[ABOUT THIS EXERCISE]
Only lines with the string "Solutions" matter here; gather them from the material below.

[DATA TO USE]

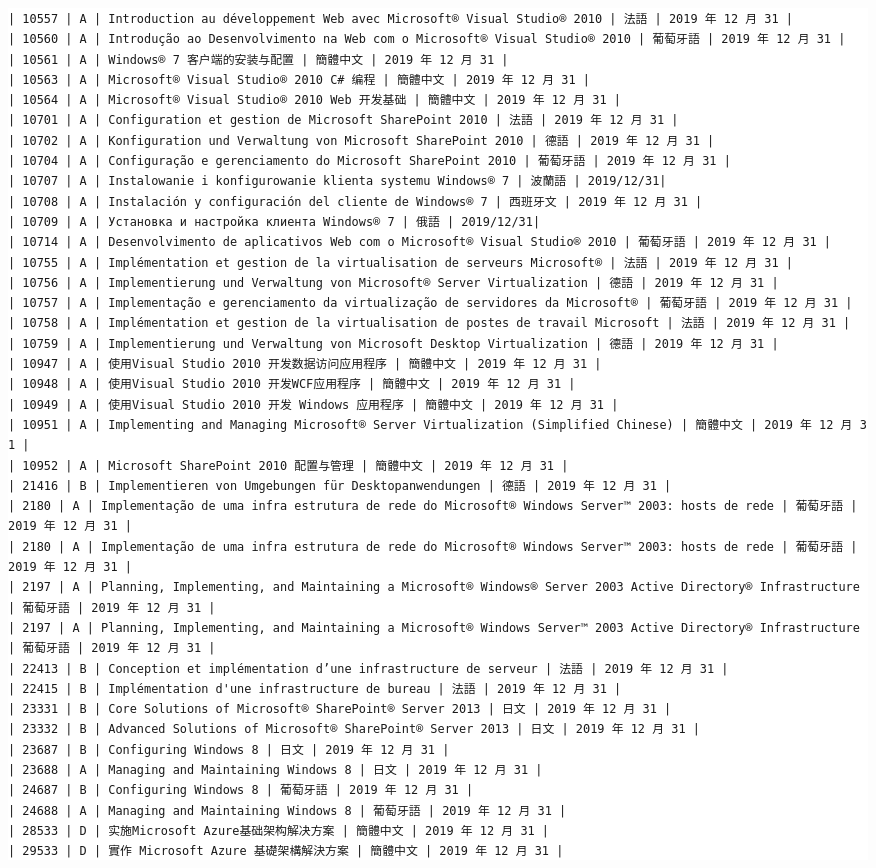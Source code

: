     | 10557 | A | Introduction au développement Web avec Microsoft® Visual Studio® 2010 | 法語 | 2019 年 12 月 31 |
    | 10560 | A | Introdução ao Desenvolvimento na Web com o Microsoft® Visual Studio® 2010 | 葡萄牙語 | 2019 年 12 月 31 |
    | 10561 | A | Windows® 7 客户端的安装与配置 | 簡體中文 | 2019 年 12 月 31 |
    | 10563 | A | Microsoft® Visual Studio® 2010 C# 编程 | 簡體中文 | 2019 年 12 月 31 |
    | 10564 | A | Microsoft® Visual Studio® 2010 Web 开发基础 | 簡體中文 | 2019 年 12 月 31 |
    | 10701 | A | Configuration et gestion de Microsoft SharePoint 2010 | 法語 | 2019 年 12 月 31 |
    | 10702 | A | Konfiguration und Verwaltung von Microsoft SharePoint 2010 | 德語 | 2019 年 12 月 31 |
    | 10704 | A | Configuração e gerenciamento do Microsoft SharePoint 2010 | 葡萄牙語 | 2019 年 12 月 31 |
    | 10707 | A | Instalowanie i konfigurowanie klienta systemu Windows® 7 | 波蘭語 | 2019/12/31|
    | 10708 | A | Instalación y configuración del cliente de Windows® 7 | 西班牙文 | 2019 年 12 月 31 |
    | 10709 | A | Установка и настройка клиента Windows® 7 | 俄語 | 2019/12/31|
    | 10714 | A | Desenvolvimento de aplicativos Web com o Microsoft® Visual Studio® 2010 | 葡萄牙語 | 2019 年 12 月 31 |
    | 10755 | A | Implémentation et gestion de la virtualisation de serveurs Microsoft® | 法語 | 2019 年 12 月 31 |
    | 10756 | A | Implementierung und Verwaltung von Microsoft® Server Virtualization | 德語 | 2019 年 12 月 31 |
    | 10757 | A | Implementação e gerenciamento da virtualização de servidores da Microsoft® | 葡萄牙語 | 2019 年 12 月 31 |
    | 10758 | A | Implémentation et gestion de la virtualisation de postes de travail Microsoft | 法語 | 2019 年 12 月 31 |
    | 10759 | A | Implementierung und Verwaltung von Microsoft Desktop Virtualization | 德語 | 2019 年 12 月 31 |
    | 10947 | A | 使用Visual Studio 2010 开发数据访问应用程序 | 簡體中文 | 2019 年 12 月 31 |
    | 10948 | A | 使用Visual Studio 2010 开发WCF应用程序 | 簡體中文 | 2019 年 12 月 31 |
    | 10949 | A | 使用Visual Studio 2010 开发 Windows 应用程序 | 簡體中文 | 2019 年 12 月 31 |
    | 10951 | A | Implementing and Managing Microsoft® Server Virtualization (Simplified Chinese) | 簡體中文 | 2019 年 12 月 31 |
    | 10952 | A | Microsoft SharePoint 2010 配置与管理 | 簡體中文 | 2019 年 12 月 31 |
    | 21416 | B | Implementieren von Umgebungen für Desktopanwendungen | 德語 | 2019 年 12 月 31 |
    | 2180 | A | Implementação de uma infra estrutura de rede do Microsoft® Windows Server™ 2003: hosts de rede | 葡萄牙語 | 2019 年 12 月 31 |
    | 2180 | A | Implementação de uma infra estrutura de rede do Microsoft® Windows Server™ 2003: hosts de rede | 葡萄牙語 | 2019 年 12 月 31 |
    | 2197 | A | Planning, Implementing, and Maintaining a Microsoft® Windows® Server 2003 Active Directory® Infrastructure | 葡萄牙語 | 2019 年 12 月 31 |
    | 2197 | A | Planning, Implementing, and Maintaining a Microsoft® Windows Server™ 2003 Active Directory® Infrastructure | 葡萄牙語 | 2019 年 12 月 31 |
    | 22413 | B | Conception et implémentation d’une infrastructure de serveur | 法語 | 2019 年 12 月 31 |
    | 22415 | B | Implémentation d'une infrastructure de bureau | 法語 | 2019 年 12 月 31 |
    | 23331 | B | Core Solutions of Microsoft® SharePoint® Server 2013 | 日文 | 2019 年 12 月 31 |
    | 23332 | B | Advanced Solutions of Microsoft® SharePoint® Server 2013 | 日文 | 2019 年 12 月 31 |
    | 23687 | B | Configuring Windows 8 | 日文 | 2019 年 12 月 31 |
    | 23688 | A | Managing and Maintaining Windows 8 | 日文 | 2019 年 12 月 31 |
    | 24687 | B | Configuring Windows 8 | 葡萄牙語 | 2019 年 12 月 31 |
    | 24688 | A | Managing and Maintaining Windows 8 | 葡萄牙語 | 2019 年 12 月 31 |
    | 28533 | D | 实施Microsoft Azure基础架构解决方案 | 簡體中文 | 2019 年 12 月 31 |
    | 29533 | D | 實作 Microsoft Azure 基礎架構解決方案 | 簡體中文 | 2019 年 12 月 31 |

[SOLUTION TO THIS TASK]
    | 23331 | B | Core Solutions of Microsoft® SharePoint® Server 2013 | 日文 | 2019 年 12 月 31 |
    | 23332 | B | Advanced Solutions of Microsoft® SharePoint® Server 2013 | 日文 | 2019 年 12 月 31 |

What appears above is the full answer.